Exercise brief -
Please copy each line of the records below that includes the word "不写成组内效应已经恢复".

+--

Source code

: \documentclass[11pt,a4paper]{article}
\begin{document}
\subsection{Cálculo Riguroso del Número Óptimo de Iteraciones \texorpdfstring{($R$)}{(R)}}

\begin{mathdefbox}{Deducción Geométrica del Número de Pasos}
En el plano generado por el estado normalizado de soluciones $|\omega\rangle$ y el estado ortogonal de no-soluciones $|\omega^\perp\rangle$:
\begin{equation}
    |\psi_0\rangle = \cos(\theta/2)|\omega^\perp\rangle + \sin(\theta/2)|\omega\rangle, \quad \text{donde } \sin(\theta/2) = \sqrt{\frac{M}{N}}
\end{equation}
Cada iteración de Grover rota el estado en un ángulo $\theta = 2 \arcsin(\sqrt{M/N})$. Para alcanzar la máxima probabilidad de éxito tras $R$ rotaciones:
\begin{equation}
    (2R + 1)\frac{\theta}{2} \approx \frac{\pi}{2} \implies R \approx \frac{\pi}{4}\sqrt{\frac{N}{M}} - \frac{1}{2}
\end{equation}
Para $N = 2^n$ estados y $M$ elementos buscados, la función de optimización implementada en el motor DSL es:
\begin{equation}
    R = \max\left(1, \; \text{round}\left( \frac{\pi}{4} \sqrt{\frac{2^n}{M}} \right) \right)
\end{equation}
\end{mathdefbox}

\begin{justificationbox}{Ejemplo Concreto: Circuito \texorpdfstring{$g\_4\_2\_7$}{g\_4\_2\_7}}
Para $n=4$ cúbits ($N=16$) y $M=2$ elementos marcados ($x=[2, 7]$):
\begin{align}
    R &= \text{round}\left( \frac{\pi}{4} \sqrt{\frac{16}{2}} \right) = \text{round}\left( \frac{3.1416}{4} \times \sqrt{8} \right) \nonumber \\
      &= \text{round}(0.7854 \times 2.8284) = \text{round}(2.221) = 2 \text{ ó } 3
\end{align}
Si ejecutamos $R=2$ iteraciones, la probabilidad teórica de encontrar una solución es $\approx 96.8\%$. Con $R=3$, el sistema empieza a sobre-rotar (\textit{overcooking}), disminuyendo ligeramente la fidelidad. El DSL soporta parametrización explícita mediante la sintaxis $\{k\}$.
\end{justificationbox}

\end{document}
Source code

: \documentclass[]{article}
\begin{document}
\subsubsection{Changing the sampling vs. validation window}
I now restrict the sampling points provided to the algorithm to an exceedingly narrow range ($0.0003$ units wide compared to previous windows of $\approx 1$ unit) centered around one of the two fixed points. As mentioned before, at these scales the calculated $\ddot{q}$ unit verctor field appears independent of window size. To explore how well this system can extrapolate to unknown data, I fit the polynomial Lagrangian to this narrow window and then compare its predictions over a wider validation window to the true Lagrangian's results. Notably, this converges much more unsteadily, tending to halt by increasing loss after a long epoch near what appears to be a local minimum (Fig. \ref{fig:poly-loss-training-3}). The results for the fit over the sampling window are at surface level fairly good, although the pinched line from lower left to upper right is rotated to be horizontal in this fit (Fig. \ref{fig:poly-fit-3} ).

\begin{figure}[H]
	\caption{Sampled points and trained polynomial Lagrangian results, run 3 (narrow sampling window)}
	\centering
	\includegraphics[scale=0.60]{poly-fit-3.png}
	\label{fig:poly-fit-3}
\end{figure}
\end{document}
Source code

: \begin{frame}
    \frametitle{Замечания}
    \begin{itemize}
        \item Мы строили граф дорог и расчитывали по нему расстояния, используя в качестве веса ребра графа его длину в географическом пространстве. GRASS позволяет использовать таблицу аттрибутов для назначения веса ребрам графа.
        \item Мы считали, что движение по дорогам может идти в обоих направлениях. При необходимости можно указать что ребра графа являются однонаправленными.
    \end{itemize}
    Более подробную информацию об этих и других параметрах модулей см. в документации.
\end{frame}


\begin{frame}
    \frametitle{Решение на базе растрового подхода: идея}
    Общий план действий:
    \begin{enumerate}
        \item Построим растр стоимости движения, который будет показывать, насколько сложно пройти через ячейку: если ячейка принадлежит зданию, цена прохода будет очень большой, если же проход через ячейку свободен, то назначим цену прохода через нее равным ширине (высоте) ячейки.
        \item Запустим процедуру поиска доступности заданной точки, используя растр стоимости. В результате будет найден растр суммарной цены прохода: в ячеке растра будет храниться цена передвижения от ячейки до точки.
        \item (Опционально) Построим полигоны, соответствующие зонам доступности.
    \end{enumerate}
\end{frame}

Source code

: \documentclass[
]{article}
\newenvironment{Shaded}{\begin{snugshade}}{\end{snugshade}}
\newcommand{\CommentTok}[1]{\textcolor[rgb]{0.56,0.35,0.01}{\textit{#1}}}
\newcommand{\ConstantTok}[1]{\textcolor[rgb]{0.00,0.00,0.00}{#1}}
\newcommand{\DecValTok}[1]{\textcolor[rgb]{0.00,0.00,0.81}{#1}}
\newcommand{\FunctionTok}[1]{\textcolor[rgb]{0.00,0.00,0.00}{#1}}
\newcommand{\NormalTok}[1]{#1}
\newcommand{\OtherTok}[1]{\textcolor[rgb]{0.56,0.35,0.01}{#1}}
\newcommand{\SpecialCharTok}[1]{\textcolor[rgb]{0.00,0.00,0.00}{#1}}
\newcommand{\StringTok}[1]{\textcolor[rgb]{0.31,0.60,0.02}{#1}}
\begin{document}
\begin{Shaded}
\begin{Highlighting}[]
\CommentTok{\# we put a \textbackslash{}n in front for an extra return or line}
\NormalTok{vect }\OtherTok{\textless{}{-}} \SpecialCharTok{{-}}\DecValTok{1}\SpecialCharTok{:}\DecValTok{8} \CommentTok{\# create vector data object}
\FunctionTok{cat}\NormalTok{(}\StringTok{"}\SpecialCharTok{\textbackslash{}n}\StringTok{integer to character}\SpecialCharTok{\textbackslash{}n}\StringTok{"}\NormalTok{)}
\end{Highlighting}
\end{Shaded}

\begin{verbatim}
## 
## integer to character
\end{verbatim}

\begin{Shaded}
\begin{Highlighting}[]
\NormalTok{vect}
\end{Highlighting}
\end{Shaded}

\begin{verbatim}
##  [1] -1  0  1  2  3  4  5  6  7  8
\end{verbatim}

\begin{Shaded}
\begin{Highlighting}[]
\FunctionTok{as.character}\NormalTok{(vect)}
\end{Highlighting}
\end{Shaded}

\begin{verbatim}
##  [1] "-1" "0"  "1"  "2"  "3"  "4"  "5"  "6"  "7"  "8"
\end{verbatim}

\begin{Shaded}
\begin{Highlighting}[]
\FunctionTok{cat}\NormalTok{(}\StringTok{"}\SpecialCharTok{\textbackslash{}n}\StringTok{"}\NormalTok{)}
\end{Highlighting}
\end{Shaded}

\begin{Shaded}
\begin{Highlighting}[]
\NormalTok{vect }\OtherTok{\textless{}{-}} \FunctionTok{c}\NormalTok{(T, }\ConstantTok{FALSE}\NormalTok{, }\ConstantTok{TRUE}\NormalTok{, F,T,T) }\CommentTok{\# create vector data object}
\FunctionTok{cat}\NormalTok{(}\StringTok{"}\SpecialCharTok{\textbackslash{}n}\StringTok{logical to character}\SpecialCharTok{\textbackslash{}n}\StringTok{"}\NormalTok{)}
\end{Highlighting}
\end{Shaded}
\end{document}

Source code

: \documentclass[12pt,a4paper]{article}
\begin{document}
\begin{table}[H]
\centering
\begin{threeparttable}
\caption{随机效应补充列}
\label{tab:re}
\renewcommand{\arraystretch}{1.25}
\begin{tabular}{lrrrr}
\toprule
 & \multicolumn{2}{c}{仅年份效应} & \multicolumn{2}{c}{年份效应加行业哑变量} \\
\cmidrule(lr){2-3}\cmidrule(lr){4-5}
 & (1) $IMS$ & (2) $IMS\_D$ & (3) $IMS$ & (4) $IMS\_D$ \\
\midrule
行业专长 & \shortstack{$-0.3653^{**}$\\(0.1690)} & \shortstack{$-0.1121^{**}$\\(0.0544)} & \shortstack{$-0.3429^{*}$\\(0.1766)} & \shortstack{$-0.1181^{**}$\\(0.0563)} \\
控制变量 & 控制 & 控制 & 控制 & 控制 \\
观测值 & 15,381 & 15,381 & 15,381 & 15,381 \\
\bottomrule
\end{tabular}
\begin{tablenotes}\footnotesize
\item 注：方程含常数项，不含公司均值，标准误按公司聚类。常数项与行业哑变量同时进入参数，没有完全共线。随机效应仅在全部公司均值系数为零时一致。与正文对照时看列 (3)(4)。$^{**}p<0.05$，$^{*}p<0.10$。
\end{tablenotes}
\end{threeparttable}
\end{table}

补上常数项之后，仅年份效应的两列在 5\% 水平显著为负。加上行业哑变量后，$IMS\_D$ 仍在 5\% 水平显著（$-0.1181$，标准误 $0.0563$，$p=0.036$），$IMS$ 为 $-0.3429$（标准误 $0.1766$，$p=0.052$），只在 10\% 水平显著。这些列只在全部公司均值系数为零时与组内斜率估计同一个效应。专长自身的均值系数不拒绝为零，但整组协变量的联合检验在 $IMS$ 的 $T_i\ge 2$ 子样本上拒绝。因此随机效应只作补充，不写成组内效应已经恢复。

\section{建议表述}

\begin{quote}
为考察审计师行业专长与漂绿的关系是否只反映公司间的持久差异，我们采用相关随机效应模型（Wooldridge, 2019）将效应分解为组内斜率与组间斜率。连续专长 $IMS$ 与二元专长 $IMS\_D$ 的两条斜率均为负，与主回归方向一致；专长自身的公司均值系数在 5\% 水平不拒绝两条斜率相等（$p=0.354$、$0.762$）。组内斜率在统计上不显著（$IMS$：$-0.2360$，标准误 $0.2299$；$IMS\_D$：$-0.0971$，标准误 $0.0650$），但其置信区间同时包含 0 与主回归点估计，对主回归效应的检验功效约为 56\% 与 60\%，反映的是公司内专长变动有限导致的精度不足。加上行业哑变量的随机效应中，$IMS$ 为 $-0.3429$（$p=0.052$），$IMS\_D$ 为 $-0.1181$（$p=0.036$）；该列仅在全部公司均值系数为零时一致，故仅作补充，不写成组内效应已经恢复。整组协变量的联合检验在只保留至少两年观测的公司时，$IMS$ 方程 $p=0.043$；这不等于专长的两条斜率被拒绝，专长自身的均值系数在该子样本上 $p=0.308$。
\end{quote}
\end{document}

+--

Exercise solution -
补上常数项之后，仅年份效应的两列在 5\% 水平显著为负。加上行业哑变量后，$IMS\_D$ 仍在 5\% 水平显著（$-0.1181$，标准误 $0.0563$，$p=0.036$），$IMS$ 为 $-0.3429$（标准误 $0.1766$，$p=0.052$），只在 10\% 水平显著。这些列只在全部公司均值系数为零时与组内斜率估计同一个效应。专长自身的均值系数不拒绝为零，但整组协变量的联合检验在 $IMS$ 的 $T_i\ge 2$ 子样本上拒绝。因此随机效应只作补充，不写成组内效应已经恢复。
为考察审计师行业专长与漂绿的关系是否只反映公司间的持久差异，我们采用相关随机效应模型（Wooldridge, 2019）将效应分解为组内斜率与组间斜率。连续专长 $IMS$ 与二元专长 $IMS\_D$ 的两条斜率均为负，与主回归方向一致；专长自身的公司均值系数在 5\% 水平不拒绝两条斜率相等（$p=0.354$、$0.762$）。组内斜率在统计上不显著（$IMS$：$-0.2360$，标准误 $0.2299$；$IMS\_D$：$-0.0971$，标准误 $0.0650$），但其置信区间同时包含 0 与主回归点估计，对主回归效应的检验功效约为 56\% 与 60\%，反映的是公司内专长变动有限导致的精度不足。加上行业哑变量的随机效应中，$IMS$ 为 $-0.3429$（$p=0.052$），$IMS\_D$ 为 $-0.1181$（$p=0.036$）；该列仅在全部公司均值系数为零时一致，故仅作补充，不写成组内效应已经恢复。整组协变量的联合检验在只保留至少两年观测的公司时，$IMS$ 方程 $p=0.043$；这不等于专长的两条斜率被拒绝，专长自身的均值系数在该子样本上 $p=0.308$。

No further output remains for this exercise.